** Extracted material follows **

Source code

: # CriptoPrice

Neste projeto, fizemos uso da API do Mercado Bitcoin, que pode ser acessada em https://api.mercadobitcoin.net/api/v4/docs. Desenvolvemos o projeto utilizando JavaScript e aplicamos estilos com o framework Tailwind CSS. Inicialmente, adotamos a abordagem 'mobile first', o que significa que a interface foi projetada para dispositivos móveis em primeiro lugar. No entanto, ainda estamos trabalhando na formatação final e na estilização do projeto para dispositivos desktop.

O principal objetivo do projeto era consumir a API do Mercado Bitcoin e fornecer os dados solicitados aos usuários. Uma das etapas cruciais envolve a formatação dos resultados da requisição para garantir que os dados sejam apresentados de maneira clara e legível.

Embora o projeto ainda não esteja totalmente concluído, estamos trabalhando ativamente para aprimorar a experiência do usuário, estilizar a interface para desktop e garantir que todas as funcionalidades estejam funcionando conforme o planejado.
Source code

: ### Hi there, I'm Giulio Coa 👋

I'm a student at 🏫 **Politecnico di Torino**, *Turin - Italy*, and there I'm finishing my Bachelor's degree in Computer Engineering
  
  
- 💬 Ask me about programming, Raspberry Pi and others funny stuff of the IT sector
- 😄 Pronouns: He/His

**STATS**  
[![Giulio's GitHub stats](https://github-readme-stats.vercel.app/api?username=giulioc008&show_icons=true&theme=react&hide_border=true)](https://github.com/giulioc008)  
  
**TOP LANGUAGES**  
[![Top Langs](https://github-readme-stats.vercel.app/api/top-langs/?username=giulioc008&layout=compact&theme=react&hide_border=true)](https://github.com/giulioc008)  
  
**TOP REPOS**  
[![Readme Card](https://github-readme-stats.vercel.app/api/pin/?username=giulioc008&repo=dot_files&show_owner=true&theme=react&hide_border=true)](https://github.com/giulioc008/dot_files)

** End of Extracted material **

* Problem description *
For the records given here, say how many lines hold the string "readme", with no further words.

* Answer space *
3